## Work request
Filter the entries down to the lines containing "subsubsection", and copy those lines.

## Dataset entries
◆ ◆ ◆ ◆
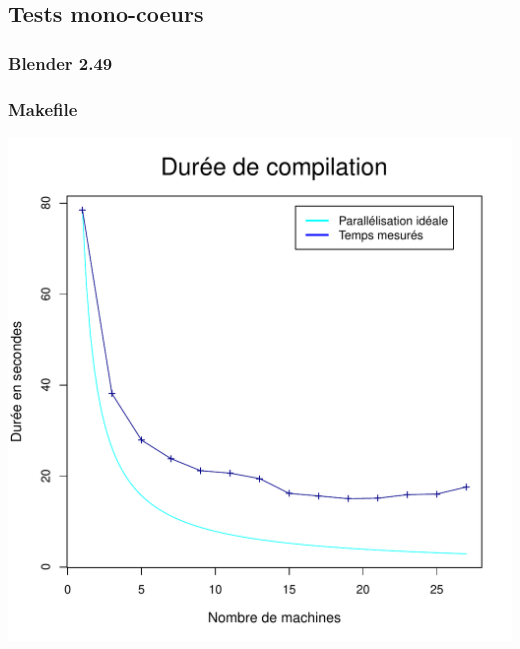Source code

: \documentclass[a4paper, 11pt, titlepage]{article}
\begin{document}
\subsection {Tests mono-coeurs}




\subsubsection {Blender 2.49}
\subsubsection* {Makefile}

\begin{center}
    \includegraphics[scale=0.45]{res/sujet_makefiles_blender_249_Makefile_nth1.pdf}

\end{center}
\end{document}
◆ ◆ ◆ ◆
## Response to the task
\subsubsection {Blender 2.49}
\subsubsection* {Makefile}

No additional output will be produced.